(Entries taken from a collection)
□ □ □ □ □ □ □

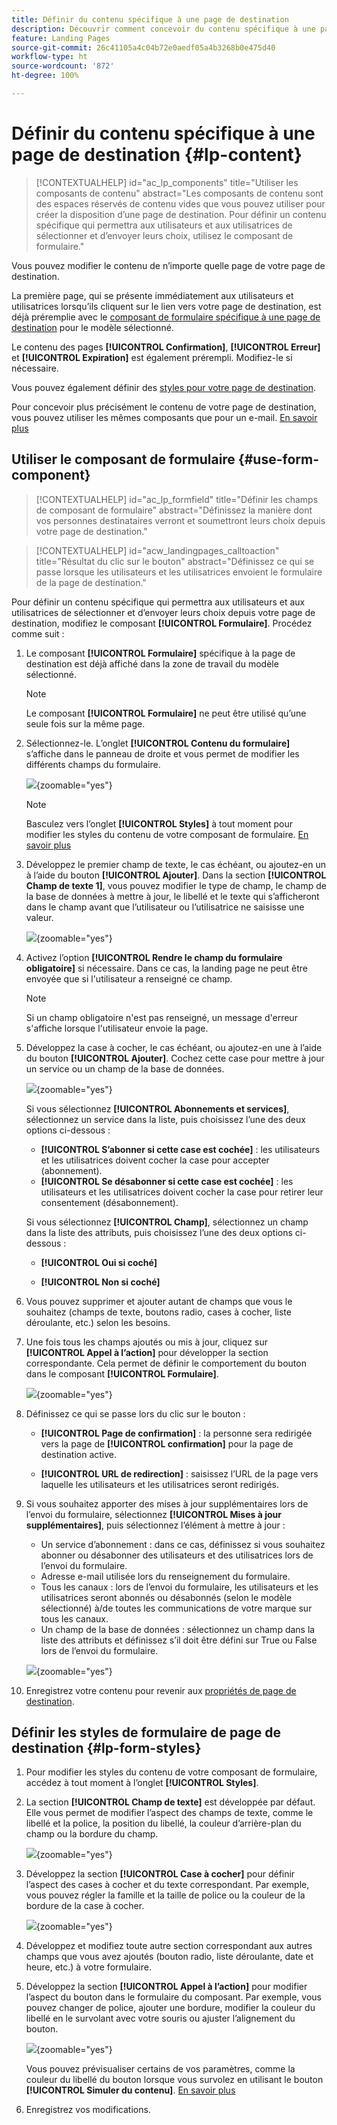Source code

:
 ```yaml
---
title: Définir du contenu spécifique à une page de destination
description: Découvrir comment concevoir du contenu spécifique à une page de destination dans Campaign Web
feature: Landing Pages
source-git-commit: 26c41105a4c04b72e0aedf05a4b3268b0e475d40
workflow-type: ht
source-wordcount: '872'
ht-degree: 100%

---
```


# Définir du contenu spécifique à une page de destination {#lp-content}

>[!CONTEXTUALHELP]
>id="ac_lp_components"
>title="Utiliser les composants de contenu"
>abstract="Les composants de contenu sont des espaces réservés de contenu vides que vous pouvez utiliser pour créer la disposition d’une page de destination. Pour définir un contenu spécifique qui permettra aux utilisateurs et aux utilisatrices de sélectionner et d’envoyer leurs choix, utilisez le composant de formulaire."

Vous pouvez modifier le contenu de n’importe quelle page de votre page de destination.


La première page, qui se présente immédiatement aux utilisateurs et utilisatrices lorsqu’ils cliquent sur le lien vers votre page de destination, est déjà préremplie avec le [composant de formulaire spécifique à une page de destination](#use-form-component) pour le modèle sélectionné<!-- to enable users to select and submit their choices-->.

Le contenu des pages **[!UICONTROL Confirmation]**, **[!UICONTROL Erreur]** et **[!UICONTROL Expiration]** est également prérempli. Modifiez-le si nécessaire.

Vous pouvez également définir des [styles pour votre page de destination](#lp-form-styles).

Pour concevoir plus précisément le contenu de votre page de destination, vous pouvez utiliser les mêmes composants que pour un e-mail. [En savoir plus](../email/content-components.md#add-content-components)

## Utiliser le composant de formulaire {#use-form-component}

>[!CONTEXTUALHELP]
>id="ac_lp_formfield"
>title="Définir les champs de composant de formulaire"
>abstract="Définissez la manière dont vos personnes destinataires verront et soumettront leurs choix depuis votre page de destination."

>[!CONTEXTUALHELP]
>id="acw_landingpages_calltoaction"
>title="Résultat du clic sur le bouton"
>abstract="Définissez ce qui se passe lorsque les utilisateurs et les utilisatrices envoient le formulaire de la page de destination."

Pour définir un contenu spécifique qui permettra aux utilisateurs et aux utilisatrices de sélectionner et d’envoyer leurs choix depuis votre page de destination, modifiez le composant **[!UICONTROL Formulaire]**. Procédez comme suit :

1. Le composant **[!UICONTROL Formulaire]** spécifique à la page de destination est déjà affiché dans la zone de travail du modèle sélectionné.

   >[!NOTE]
   >
   >Le composant **[!UICONTROL Formulaire]** ne peut être utilisé qu’une seule fois sur la même page.

1. Sélectionnez-le. Lʼonglet **[!UICONTROL Contenu du formulaire]** s’affiche dans le panneau de droite et vous permet de modifier les différents champs du formulaire.

   ![](assets/lp-form-component.png){zoomable=&quot;yes&quot;}

   >[!NOTE]
   >
   >Basculez vers l’onglet **[!UICONTROL Styles]** à tout moment pour modifier les styles du contenu de votre composant de formulaire. [En savoir plus](#lp-form-styles)

1. Développez le premier champ de texte, le cas échéant, ou ajoutez-en un à l’aide du bouton **[!UICONTROL Ajouter]**. Dans la section **[!UICONTROL Champ de texte 1]**, vous pouvez modifier le type de champ, le champ de la base de données à mettre à jour, le libellé et le texte qui s’afficheront dans le champ avant que l’utilisateur ou l’utilisatrice ne saisisse une valeur.

   ![](assets/lp-form-text-field.png){zoomable=&quot;yes&quot;}

1. Activez l’option **[!UICONTROL Rendre le champ du formulaire obligatoire]** si nécessaire. Dans ce cas, la landing page ne peut être envoyée que si l&#39;utilisateur a renseigné ce champ.

   >[!NOTE]
   >
   >Si un champ obligatoire n&#39;est pas renseigné, un message d&#39;erreur s&#39;affiche lorsque l&#39;utilisateur envoie la page.

1. Développez la case à cocher, le cas échéant, ou ajoutez-en une à l’aide du bouton **[!UICONTROL Ajouter]**. Cochez cette case pour mettre à jour un service ou un champ de la base de données.

   ![](assets/lp-form-checkbox.png){zoomable=&quot;yes&quot;}

   Si vous sélectionnez **[!UICONTROL Abonnements et services]**, sélectionnez un service dans la liste, puis choisissez l’une des deux options ci-dessous :

   * **[!UICONTROL S’abonner si cette case est cochée]** : les utilisateurs et les utilisatrices doivent cocher la case pour accepter (abonnement).
   * **[!UICONTROL Se désabonner si cette case est cochée]** : les utilisateurs et les utilisatrices doivent cocher la case pour retirer leur consentement (désabonnement).

   Si vous sélectionnez **[!UICONTROL Champ]**, sélectionnez un champ dans la liste des attributs, puis choisissez l’une des deux options ci-dessous :

   * **[!UICONTROL Oui si coché]**<!--TBC-->

   * **[!UICONTROL Non si coché]**<!--TBC-->

1. Vous pouvez supprimer et ajouter autant de champs que vous le souhaitez (champs de texte, boutons radio, cases à cocher, liste déroulante, etc.) selon les besoins.

1. Une fois tous les champs ajoutés ou mis à jour, cliquez sur **[!UICONTROL Appel à l’action]** pour développer la section correspondante. Cela permet de définir le comportement du bouton dans le composant **[!UICONTROL Formulaire]**.

   ![](assets/lp-call-to-action.png){zoomable=&quot;yes&quot;}

1. Définissez ce qui se passe lors du clic sur le bouton :

   * **[!UICONTROL Page de confirmation]** : la personne sera redirigée vers la page de **[!UICONTROL confirmation]**  pour la page de destination active.

   * **[!UICONTROL URL de redirection]** : saisissez l’URL de la page vers laquelle les utilisateurs et les utilisatrices seront redirigés.

1. Si vous souhaitez apporter des mises à jour supplémentaires lors de l’envoi du formulaire, sélectionnez **[!UICONTROL Mises à jour supplémentaires]**, puis sélectionnez l’élément à mettre à jour :
   * Un service d’abonnement : dans ce cas, définissez si vous souhaitez abonner ou désabonner des utilisateurs et des utilisatrices lors de l’envoi du formulaire.
   * Adresse e-mail utilisée lors du renseignement du formulaire.
   * Tous les canaux : lors de l’envoi du formulaire, les utilisateurs et les utilisatrices seront abonnés ou désabonnés (selon le modèle sélectionné) à/de toutes les communications de votre marque sur tous les canaux.
   * Un champ de la base de données : sélectionnez un champ dans la liste des attributs et définissez s’il doit être défini sur True ou False lors de l’envoi du formulaire.

   ![](assets/lp-form-additionnal-updates.png){zoomable=&quot;yes&quot;}

1. Enregistrez votre contenu pour revenir aux [propriétés de page de destination](create-lp.md#create-landing-page).

## Définir les styles de formulaire de page de destination {#lp-form-styles}

1. Pour modifier les styles du contenu de votre composant de formulaire, accédez à tout moment à l’onglet **[!UICONTROL Styles]**.

1. La section **[!UICONTROL Champ de texte]** est développée par défaut. Elle vous permet de modifier l’aspect des champs de texte, comme le libellé et la police, la position du libellé, la couleur d’arrière-plan du champ ou la bordure du champ.

   ![](assets/lp-text-styles.png){zoomable=&quot;yes&quot;}

1. Développez la section **[!UICONTROL Case à cocher]** pour définir l’aspect des cases à cocher et du texte correspondant. Par exemple, vous pouvez régler la famille et la taille de police ou la couleur de la bordure de la case à cocher.

   ![](assets/lp-checkbox-style.png){zoomable=&quot;yes&quot;}

1. Développez et modifiez toute autre section correspondant aux autres champs que vous avez ajoutés (bouton radio, liste déroulante, date et heure, etc.) à votre formulaire.

1. Développez la section **[!UICONTROL Appel à l’action]** pour modifier l’aspect du bouton dans le formulaire du composant. Par exemple, vous pouvez changer de police, ajouter une bordure, modifier la couleur du libellé en le survolant avec votre souris ou ajuster lʼalignement du bouton.

   ![](assets/lp-call-to-action-style.png){zoomable=&quot;yes&quot;}

   Vous pouvez prévisualiser certains de vos paramètres, comme la couleur du libellé du bouton lorsque vous survolez en utilisant le bouton **[!UICONTROL Simuler du contenu]**. [En savoir plus](create-lp.md#test-landing-page)

1. Enregistrez vos modifications.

□ □ □ □ □ □ □

» EXERCISE AIM: The entries above hold a line with "# Définir du" and a later line with "Vous pouvez modifier le contenu". Write out exactly those lines and all lines between, nothing more.

» SOLUTION:
# Définir du contenu spécifique à une page de destination {#lp-content}

>[!CONTEXTUALHELP]
>id="ac_lp_components"
>title="Utiliser les composants de contenu"
>abstract="Les composants de contenu sont des espaces réservés de contenu vides que vous pouvez utiliser pour créer la disposition d’une page de destination. Pour définir un contenu spécifique qui permettra aux utilisateurs et aux utilisatrices de sélectionner et d’envoyer leurs choix, utilisez le composant de formulaire."

Vous pouvez modifier le contenu de n’importe quelle page de votre page de destination.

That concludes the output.